Lutte contre la déforestation

La technologie biodigesteur est une technologie appropriée pour lutter contre la déforestation. Les familles qui l’utilisent sont unanimes quant à l’efficacité et à la durabilité du biogaz produit pour la consommation domestique. Gilbert Tiendrébéogo est l’un des premiers maçons ayant reçu la formation pour construire le biodigesteur. Aujourd’hui, il est en même temps constructeur et bénéficiaire. A Oubriyaoghin, village situé à 7 km de Ziniaré, Gilbert dispose de l’électricité grâce à son biodigesteur. Son épouse cuisine avec le gaz produit par cette technologie. «Les femmes ne se fatiguent plus pour aller couper le bois. Cela protège la forêt et lutte contre la déforestation et la pauvreté», dit Gilbert Tiendrébéogo. Ce dernier souligne en outre que les élèves peuvent étudier sous la lumière produite par l’électricité du biogaz. Séduit par les nombreux avantages de cette technologie, M. Tiendrébéogo veut construire en plus de son biodigesteur de 6m³, un autre de 10 m³ dans sa concession. A Boussé, dans le Kourwéogo, Souleymane Ouédraogo, bénéficiaire, ne dit pas le contraire.
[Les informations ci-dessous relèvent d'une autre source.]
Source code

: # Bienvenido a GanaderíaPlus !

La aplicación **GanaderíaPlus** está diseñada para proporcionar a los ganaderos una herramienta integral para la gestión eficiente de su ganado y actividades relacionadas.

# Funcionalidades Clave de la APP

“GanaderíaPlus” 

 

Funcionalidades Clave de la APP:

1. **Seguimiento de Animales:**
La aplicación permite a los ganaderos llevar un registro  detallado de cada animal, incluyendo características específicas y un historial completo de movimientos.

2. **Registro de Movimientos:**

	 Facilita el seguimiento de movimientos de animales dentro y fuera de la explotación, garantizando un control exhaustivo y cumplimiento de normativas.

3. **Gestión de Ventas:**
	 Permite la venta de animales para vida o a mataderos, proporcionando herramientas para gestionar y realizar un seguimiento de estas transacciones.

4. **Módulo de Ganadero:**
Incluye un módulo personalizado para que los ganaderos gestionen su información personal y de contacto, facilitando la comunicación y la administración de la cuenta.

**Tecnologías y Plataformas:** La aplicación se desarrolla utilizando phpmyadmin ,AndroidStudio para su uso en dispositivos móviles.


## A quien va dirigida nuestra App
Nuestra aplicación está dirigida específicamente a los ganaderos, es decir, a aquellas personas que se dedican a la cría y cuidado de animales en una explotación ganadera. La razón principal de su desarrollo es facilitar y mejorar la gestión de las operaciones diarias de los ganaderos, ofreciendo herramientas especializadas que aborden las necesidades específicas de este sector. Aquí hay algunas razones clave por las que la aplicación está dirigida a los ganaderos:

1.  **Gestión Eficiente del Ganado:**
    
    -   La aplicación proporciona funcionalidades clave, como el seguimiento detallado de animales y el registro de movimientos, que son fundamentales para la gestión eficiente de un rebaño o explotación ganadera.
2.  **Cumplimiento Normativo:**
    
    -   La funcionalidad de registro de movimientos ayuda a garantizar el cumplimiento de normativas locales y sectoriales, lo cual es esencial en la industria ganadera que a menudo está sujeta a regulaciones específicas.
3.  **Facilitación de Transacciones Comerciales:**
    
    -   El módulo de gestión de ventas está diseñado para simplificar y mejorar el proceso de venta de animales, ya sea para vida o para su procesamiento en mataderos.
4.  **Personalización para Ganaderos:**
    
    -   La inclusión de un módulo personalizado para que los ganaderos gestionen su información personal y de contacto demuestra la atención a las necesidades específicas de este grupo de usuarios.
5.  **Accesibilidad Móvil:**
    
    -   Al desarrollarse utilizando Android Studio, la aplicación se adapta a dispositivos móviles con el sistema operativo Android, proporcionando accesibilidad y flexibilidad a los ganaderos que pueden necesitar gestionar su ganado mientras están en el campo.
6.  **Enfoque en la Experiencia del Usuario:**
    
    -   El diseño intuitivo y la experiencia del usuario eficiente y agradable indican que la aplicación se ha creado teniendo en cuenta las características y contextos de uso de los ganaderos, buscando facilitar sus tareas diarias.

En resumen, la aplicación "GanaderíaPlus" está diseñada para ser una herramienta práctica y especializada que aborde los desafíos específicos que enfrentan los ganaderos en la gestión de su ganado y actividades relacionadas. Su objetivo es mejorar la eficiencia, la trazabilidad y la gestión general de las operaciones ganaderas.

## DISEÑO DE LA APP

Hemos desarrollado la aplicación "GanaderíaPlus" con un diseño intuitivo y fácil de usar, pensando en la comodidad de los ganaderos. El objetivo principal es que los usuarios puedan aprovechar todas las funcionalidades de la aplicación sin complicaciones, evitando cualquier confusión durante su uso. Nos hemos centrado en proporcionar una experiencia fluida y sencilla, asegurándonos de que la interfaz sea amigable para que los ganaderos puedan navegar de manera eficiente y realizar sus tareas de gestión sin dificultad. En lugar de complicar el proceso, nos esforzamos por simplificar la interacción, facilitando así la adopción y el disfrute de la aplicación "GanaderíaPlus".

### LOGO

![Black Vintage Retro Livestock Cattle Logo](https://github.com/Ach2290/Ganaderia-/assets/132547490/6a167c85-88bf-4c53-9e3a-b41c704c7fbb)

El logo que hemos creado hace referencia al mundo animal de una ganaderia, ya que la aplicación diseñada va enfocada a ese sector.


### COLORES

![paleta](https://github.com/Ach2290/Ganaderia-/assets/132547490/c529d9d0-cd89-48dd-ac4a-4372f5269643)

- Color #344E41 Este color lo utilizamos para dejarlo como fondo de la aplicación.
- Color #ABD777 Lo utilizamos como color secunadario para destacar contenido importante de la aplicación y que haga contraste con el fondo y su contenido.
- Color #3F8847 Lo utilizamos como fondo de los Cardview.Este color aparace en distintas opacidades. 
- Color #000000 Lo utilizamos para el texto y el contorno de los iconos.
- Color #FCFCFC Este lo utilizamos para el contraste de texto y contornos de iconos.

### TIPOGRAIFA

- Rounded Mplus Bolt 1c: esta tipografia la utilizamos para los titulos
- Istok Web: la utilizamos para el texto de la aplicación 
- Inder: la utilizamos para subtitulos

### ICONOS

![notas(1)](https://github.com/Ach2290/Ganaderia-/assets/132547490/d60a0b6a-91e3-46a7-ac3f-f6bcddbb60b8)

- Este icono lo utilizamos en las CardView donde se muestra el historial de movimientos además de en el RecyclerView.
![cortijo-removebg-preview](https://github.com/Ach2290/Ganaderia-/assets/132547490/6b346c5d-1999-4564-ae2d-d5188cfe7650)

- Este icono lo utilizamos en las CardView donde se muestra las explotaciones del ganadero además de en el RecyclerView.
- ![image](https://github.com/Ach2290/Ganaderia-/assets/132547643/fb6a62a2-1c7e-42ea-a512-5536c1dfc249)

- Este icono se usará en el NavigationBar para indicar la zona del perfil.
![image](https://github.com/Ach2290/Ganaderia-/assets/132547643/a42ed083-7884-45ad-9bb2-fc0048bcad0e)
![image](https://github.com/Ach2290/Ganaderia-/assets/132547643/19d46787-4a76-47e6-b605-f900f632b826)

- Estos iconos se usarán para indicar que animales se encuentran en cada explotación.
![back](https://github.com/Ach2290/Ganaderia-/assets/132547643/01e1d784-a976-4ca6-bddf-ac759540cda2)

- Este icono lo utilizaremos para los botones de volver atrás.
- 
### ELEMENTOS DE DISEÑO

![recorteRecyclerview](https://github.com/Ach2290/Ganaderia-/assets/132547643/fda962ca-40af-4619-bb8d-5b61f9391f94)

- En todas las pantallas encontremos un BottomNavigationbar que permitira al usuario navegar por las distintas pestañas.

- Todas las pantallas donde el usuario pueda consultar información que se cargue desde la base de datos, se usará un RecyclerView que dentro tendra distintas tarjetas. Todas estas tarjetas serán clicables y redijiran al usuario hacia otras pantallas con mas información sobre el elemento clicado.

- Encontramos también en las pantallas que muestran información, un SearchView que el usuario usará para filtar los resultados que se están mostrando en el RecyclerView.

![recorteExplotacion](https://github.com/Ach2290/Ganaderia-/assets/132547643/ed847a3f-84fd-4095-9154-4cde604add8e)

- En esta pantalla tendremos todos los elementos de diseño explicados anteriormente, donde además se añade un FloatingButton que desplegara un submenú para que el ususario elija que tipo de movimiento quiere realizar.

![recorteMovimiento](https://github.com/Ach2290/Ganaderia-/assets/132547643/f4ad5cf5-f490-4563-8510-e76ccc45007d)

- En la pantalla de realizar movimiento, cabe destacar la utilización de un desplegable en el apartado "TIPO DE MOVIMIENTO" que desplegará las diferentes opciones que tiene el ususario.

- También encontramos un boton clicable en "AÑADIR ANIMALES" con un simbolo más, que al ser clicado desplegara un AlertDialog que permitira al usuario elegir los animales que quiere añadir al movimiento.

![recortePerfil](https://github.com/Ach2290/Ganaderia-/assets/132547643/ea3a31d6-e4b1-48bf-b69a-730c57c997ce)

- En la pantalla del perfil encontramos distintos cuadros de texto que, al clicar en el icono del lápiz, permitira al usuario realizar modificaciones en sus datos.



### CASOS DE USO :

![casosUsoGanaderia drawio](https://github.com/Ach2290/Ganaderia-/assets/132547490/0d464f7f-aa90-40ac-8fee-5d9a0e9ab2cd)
Son biodigesteur fait sa fierté. «Je suis fier de l’avoir car, il me procure beaucoup de bénéfices en matière d’énergie», explique-t-il. Dans cette province, l’offre est en deçà de la demande comme partout dans la région. «Au cours du dernier semestre de 2011, sur 40 demandes de construction de biodigesteur, 12 ont pu être satisfaites. Pour 2012, une quarantaine de demandes ont été introduites. Quatorze sont en cours de réalisation», témoigne le directeur provincial des Ressources animales du Kourwéogo, Adama Tamini. Selon lui, le biodigesteur suscite un «véritable engouement» au niveau des populations. Mais, ce succès est freiné par l’indisponibilité des maçons dont le nombre s’est avéré insuffisant. Cette situation s’explique, selon certains maçons, par le traitement salarial. Un biodigesteur de 6m³ procure 75 000 F CFA (environ 115 euros) au maçon et 110 000 F CFA (environ 168 euros) pour un biodigesteur de 10m³. Cette somme est payée à tempérament à raison d’une retenue de 10% sur ce montant comme garantie durant un an d’observation de la qualité des infrastructures construites par le maçon. Si après l’année d’observation, on constate qu’il n’y a pas de problème sur le biodigesteur, les 10% sont reversés au maçon. Au début de la construction, 27 500 F (42 euros) sont versés au maçon comme avance et 40 000 F (62 euros) après réception de l’infrastructure.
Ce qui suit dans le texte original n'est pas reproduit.